┌─ Records for processing

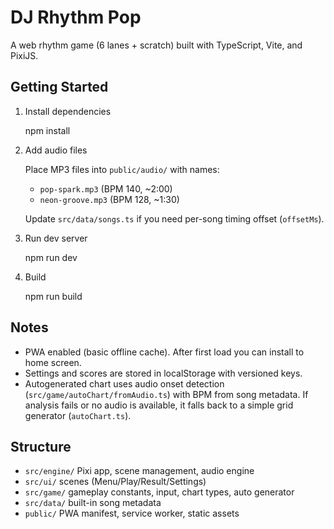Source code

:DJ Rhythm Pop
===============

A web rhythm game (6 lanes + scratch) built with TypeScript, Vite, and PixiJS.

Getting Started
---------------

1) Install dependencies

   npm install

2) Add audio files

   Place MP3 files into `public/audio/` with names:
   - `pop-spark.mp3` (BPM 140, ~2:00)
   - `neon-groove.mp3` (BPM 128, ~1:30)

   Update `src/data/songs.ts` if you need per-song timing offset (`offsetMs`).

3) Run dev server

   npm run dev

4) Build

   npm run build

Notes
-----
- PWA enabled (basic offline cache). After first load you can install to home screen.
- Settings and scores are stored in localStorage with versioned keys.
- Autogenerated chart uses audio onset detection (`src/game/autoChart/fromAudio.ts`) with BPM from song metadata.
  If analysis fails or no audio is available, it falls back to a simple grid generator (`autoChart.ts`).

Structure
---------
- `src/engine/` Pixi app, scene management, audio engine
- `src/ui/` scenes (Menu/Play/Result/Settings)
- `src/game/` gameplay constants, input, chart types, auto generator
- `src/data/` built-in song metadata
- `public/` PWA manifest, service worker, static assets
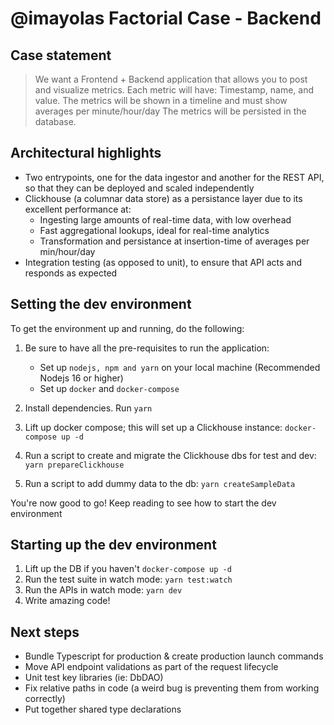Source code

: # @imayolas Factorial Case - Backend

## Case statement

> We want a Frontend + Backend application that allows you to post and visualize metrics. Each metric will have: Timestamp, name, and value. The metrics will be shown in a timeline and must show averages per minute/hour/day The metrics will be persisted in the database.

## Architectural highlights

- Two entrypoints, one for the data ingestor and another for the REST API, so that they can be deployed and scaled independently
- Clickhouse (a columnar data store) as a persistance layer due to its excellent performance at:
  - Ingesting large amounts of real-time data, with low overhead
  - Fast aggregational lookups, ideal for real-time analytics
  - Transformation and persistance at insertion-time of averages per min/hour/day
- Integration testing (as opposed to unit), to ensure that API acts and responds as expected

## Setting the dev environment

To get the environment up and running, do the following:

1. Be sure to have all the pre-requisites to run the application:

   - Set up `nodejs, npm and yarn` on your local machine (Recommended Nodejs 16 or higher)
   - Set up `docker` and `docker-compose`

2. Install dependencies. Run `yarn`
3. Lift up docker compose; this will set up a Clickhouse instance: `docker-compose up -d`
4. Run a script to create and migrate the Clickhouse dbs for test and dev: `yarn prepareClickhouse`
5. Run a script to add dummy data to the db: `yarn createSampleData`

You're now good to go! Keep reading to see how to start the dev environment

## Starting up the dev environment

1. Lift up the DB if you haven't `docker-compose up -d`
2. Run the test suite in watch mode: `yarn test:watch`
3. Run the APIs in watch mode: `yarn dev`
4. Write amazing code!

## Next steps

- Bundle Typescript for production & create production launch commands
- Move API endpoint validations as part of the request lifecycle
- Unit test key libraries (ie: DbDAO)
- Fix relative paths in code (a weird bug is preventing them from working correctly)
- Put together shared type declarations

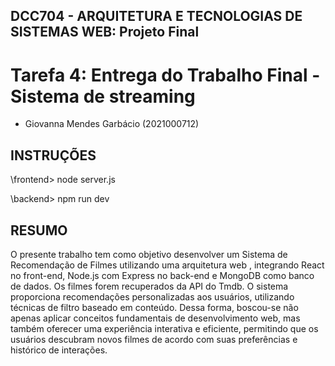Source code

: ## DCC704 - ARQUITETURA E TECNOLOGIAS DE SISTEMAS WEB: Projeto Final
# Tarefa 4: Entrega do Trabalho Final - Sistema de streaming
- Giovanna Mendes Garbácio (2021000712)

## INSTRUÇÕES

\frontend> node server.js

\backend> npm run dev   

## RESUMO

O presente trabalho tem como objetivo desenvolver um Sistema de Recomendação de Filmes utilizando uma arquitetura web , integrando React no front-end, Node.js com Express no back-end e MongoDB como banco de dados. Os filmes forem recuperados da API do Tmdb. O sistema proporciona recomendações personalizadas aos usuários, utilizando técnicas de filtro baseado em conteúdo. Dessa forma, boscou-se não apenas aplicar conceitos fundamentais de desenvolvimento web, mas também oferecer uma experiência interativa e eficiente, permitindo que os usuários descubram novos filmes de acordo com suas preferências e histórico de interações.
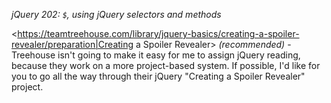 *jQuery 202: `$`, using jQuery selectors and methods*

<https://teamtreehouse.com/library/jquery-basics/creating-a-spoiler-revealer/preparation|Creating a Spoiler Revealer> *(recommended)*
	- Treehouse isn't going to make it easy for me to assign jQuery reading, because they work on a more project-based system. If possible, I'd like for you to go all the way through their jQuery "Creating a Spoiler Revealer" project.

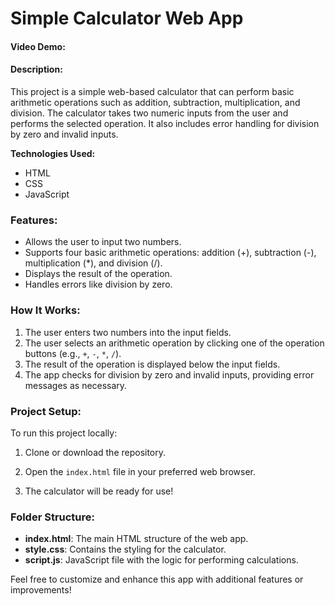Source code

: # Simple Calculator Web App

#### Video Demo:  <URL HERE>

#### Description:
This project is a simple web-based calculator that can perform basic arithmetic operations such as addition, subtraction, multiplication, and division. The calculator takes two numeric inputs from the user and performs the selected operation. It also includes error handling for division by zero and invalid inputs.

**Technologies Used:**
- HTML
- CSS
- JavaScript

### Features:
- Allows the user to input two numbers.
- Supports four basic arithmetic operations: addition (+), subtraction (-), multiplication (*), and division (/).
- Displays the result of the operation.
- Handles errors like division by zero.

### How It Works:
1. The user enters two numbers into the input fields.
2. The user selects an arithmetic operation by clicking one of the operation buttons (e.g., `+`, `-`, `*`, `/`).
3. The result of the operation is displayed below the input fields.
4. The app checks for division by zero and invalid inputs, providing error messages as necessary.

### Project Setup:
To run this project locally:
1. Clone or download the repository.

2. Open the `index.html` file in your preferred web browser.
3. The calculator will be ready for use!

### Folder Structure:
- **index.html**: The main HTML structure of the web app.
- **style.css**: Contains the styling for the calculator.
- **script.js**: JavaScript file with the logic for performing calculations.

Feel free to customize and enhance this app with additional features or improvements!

└─

Make a word-for-word copy of the entries, without any pictures.

• _Solution to the exercise_
Source code

:DJ Rhythm Pop
===============

A web rhythm game (6 lanes + scratch) built with TypeScript, Vite, and PixiJS.

Getting Started
---------------

1) Install dependencies

   npm install

2) Add audio files

   Place MP3 files into `public/audio/` with names:
   - `pop-spark.mp3` (BPM 140, ~2:00)
   - `neon-groove.mp3` (BPM 128, ~1:30)

   Update `src/data/songs.ts` if you need per-song timing offset (`offsetMs`).

3) Run dev server

   npm run dev

4) Build

   npm run build

Notes
-----
- PWA enabled (basic offline cache). After first load you can install to home screen.
- Settings and scores are stored in localStorage with versioned keys.
- Autogenerated chart uses audio onset detection (`src/game/autoChart/fromAudio.ts`) with BPM from song metadata.
  If analysis fails or no audio is available, it falls back to a simple grid generator (`autoChart.ts`).

Structure
---------
- `src/engine/` Pixi app, scene management, audio engine
- `src/ui/` scenes (Menu/Play/Result/Settings)
- `src/game/` gameplay constants, input, chart types, auto generator
- `src/data/` built-in song metadata
- `public/` PWA manifest, service worker, static assets
Source code

: # @imayolas Factorial Case - Backend

## Case statement

> We want a Frontend + Backend application that allows you to post and visualize metrics. Each metric will have: Timestamp, name, and value. The metrics will be shown in a timeline and must show averages per minute/hour/day The metrics will be persisted in the database.

## Architectural highlights

- Two entrypoints, one for the data ingestor and another for the REST API, so that they can be deployed and scaled independently
- Clickhouse (a columnar data store) as a persistance layer due to its excellent performance at:
  - Ingesting large amounts of real-time data, with low overhead
  - Fast aggregational lookups, ideal for real-time analytics
  - Transformation and persistance at insertion-time of averages per min/hour/day
- Integration testing (as opposed to unit), to ensure that API acts and responds as expected

## Setting the dev environment

To get the environment up and running, do the following:

1. Be sure to have all the pre-requisites to run the application:

   - Set up `nodejs, npm and yarn` on your local machine (Recommended Nodejs 16 or higher)
   - Set up `docker` and `docker-compose`

2. Install dependencies. Run `yarn`
3. Lift up docker compose; this will set up a Clickhouse instance: `docker-compose up -d`
4. Run a script to create and migrate the Clickhouse dbs for test and dev: `yarn prepareClickhouse`
5. Run a script to add dummy data to the db: `yarn createSampleData`

You're now good to go! Keep reading to see how to start the dev environment

## Starting up the dev environment

1. Lift up the DB if you haven't `docker-compose up -d`
2. Run the test suite in watch mode: `yarn test:watch`
3. Run the APIs in watch mode: `yarn dev`
4. Write amazing code!

## Next steps

- Bundle Typescript for production & create production launch commands
- Move API endpoint validations as part of the request lifecycle
- Unit test key libraries (ie: DbDAO)
- Fix relative paths in code (a weird bug is preventing them from working correctly)
- Put together shared type declarations

Source code

: ## DCC704 - ARQUITETURA E TECNOLOGIAS DE SISTEMAS WEB: Projeto Final
# Tarefa 4: Entrega do Trabalho Final - Sistema de streaming
- Giovanna Mendes Garbácio (2021000712)

## INSTRUÇÕES

\frontend> node server.js

\backend> npm run dev   

## RESUMO

O presente trabalho tem como objetivo desenvolver um Sistema de Recomendação de Filmes utilizando uma arquitetura web , integrando React no front-end, Node.js com Express no back-end e MongoDB como banco de dados. Os filmes forem recuperados da API do Tmdb. O sistema proporciona recomendações personalizadas aos usuários, utilizando técnicas de filtro baseado em conteúdo. Dessa forma, boscou-se não apenas aplicar conceitos fundamentais de desenvolvimento web, mas também oferecer uma experiência interativa e eficiente, permitindo que os usuários descubram novos filmes de acordo com suas preferências e histórico de interações.
 *jQuery 202: `$`, using jQuery selectors and methods*

<https://teamtreehouse.com/library/jquery-basics/creating-a-spoiler-revealer/preparation|Creating a Spoiler Revealer> *(recommended)*
	- Treehouse isn't going to make it easy for me to assign jQuery reading, because they work on a more project-based system. If possible, I'd like for you to go all the way through their jQuery "Creating a Spoiler Revealer" project.

Source code

: # Simple Calculator Web App

#### Video Demo:  <URL HERE>

#### Description:
This project is a simple web-based calculator that can perform basic arithmetic operations such as addition, subtraction, multiplication, and division. The calculator takes two numeric inputs from the user and performs the selected operation. It also includes error handling for division by zero and invalid inputs.

**Technologies Used:**
- HTML
- CSS
- JavaScript

### Features:
- Allows the user to input two numbers.
- Supports four basic arithmetic operations: addition (+), subtraction (-), multiplication (*), and division (/).
- Displays the result of the operation.
- Handles errors like division by zero.

### How It Works:
1. The user enters two numbers into the input fields.
2. The user selects an arithmetic operation by clicking one of the operation buttons (e.g., `+`, `-`, `*`, `/`).
3. The result of the operation is displayed below the input fields.
4. The app checks for division by zero and invalid inputs, providing error messages as necessary.

### Project Setup:
To run this project locally:
1. Clone or download the repository.

2. Open the `index.html` file in your preferred web browser.
3. The calculator will be ready for use!

### Folder Structure:
- **index.html**: The main HTML structure of the web app.
- **style.css**: Contains the styling for the calculator.
- **script.js**: JavaScript file with the logic for performing calculations.

Feel free to customize and enhance this app with additional features or improvements!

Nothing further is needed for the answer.